** Task inputs follows **
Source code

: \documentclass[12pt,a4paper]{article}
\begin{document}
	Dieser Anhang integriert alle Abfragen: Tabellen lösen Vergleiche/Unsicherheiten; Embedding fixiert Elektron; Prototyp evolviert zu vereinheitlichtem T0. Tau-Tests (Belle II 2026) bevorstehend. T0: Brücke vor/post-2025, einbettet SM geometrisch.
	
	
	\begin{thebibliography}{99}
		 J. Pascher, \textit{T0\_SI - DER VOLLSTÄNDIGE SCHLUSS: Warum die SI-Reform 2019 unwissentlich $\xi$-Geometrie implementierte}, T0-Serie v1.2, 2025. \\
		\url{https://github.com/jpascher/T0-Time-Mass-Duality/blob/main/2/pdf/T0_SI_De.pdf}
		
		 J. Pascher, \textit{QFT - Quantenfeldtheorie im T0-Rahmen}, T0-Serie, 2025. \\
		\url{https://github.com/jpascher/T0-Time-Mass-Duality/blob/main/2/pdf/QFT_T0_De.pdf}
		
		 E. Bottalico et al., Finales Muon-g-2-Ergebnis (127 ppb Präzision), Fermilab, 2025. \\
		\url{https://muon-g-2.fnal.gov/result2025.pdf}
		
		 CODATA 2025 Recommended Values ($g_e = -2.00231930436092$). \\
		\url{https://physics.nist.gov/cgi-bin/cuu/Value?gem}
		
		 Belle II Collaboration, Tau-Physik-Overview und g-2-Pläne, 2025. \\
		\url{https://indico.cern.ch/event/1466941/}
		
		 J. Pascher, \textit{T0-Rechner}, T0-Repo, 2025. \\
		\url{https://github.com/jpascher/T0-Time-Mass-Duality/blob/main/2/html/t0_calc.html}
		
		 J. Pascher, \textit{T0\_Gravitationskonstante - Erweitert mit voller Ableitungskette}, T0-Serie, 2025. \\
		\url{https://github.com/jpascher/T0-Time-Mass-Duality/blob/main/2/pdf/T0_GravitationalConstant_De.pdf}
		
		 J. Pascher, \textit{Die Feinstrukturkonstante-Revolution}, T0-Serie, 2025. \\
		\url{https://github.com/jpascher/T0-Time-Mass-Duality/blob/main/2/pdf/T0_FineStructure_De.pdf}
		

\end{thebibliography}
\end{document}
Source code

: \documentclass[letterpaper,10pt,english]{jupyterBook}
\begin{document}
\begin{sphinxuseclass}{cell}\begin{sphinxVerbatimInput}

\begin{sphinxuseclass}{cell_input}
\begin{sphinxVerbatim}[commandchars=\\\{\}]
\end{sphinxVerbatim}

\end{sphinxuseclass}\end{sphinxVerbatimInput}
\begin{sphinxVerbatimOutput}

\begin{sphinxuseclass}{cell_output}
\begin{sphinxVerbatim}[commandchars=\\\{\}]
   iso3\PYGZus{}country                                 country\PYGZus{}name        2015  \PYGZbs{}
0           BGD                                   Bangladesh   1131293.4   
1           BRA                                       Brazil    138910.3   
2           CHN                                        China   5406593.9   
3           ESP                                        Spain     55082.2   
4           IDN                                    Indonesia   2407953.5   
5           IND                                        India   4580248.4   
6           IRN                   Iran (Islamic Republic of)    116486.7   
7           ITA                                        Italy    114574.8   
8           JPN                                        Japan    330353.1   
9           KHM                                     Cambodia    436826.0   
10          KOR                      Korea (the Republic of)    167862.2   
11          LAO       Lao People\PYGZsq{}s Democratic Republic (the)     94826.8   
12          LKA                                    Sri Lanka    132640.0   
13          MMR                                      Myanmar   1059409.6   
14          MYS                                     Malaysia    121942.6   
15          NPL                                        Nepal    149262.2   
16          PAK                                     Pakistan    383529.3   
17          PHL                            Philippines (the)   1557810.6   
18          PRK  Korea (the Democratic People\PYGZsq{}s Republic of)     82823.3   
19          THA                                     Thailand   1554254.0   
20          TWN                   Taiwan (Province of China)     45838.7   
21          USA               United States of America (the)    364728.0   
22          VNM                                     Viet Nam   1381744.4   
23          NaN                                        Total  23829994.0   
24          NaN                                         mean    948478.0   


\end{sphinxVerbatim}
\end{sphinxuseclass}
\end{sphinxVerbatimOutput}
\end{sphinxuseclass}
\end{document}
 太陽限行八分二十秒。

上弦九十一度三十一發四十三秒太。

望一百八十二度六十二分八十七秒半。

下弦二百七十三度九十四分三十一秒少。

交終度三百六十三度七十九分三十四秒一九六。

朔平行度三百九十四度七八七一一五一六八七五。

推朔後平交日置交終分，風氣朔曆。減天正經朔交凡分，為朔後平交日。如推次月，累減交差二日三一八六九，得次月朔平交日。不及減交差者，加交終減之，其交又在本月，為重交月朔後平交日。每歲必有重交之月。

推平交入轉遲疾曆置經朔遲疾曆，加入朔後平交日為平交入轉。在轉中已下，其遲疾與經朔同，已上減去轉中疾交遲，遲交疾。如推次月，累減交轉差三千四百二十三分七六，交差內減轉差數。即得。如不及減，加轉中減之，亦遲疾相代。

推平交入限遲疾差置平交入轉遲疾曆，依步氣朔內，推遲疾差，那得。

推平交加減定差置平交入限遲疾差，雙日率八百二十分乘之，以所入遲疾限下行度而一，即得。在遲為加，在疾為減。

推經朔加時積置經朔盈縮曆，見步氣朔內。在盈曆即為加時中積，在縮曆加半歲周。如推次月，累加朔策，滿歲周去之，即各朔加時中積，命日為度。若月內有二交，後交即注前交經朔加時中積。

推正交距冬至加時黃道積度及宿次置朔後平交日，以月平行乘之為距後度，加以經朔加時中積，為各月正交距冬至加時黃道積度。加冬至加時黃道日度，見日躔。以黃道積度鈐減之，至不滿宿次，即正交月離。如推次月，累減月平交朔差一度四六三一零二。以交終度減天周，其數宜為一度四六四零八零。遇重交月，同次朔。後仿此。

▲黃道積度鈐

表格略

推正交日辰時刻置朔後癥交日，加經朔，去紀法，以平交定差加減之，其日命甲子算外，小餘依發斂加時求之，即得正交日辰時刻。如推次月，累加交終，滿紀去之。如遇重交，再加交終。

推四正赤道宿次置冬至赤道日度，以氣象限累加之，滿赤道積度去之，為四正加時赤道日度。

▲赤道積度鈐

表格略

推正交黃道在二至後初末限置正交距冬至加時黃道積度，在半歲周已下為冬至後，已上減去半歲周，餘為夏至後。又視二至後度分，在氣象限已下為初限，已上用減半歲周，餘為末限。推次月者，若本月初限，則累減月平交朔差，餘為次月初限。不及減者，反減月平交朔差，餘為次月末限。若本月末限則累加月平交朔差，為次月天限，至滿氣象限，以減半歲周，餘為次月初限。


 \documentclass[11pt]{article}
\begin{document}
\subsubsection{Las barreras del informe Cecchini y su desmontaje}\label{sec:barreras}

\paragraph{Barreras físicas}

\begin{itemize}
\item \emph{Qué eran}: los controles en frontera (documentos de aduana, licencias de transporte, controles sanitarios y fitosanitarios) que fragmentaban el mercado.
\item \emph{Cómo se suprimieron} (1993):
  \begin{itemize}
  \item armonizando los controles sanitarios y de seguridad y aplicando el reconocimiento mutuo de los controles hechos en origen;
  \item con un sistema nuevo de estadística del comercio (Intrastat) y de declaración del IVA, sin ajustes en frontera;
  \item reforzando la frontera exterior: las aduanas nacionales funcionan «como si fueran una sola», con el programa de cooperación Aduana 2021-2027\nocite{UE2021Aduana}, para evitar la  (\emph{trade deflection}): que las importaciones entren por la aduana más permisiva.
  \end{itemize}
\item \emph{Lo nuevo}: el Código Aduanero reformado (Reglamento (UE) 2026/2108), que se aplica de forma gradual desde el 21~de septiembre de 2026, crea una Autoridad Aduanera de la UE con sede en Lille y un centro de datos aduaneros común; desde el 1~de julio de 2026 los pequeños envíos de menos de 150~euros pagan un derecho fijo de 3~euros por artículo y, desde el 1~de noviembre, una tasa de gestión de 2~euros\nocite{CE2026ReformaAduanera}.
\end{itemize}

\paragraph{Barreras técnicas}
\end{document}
** End of Task inputs **
Scan the entries above. Copy each line that has the string "nocite".

  \item reforzando la frontera exterior: las aduanas nacionales funcionan «como si fueran una sola», con el programa de cooperación Aduana 2021-2027\nocite{UE2021Aduana}, para evitar la  (\emph{trade deflection}): que las importaciones entren por la aduana más permisiva.
\item \emph{Lo nuevo}: el Código Aduanero reformado (Reglamento (UE) 2026/2108), que se aplica de forma gradual desde el 21~de septiembre de 2026, crea una Autoridad Aduanera de la UE con sede en Lille y un centro de datos aduaneros común; desde el 1~de julio de 2026 los pequeños envíos de menos de 150~euros pagan un derecho fijo de 3~euros por artículo y, desde el 1~de noviembre, una tasa de gestión de 2~euros\nocite{CE2026ReformaAduanera}.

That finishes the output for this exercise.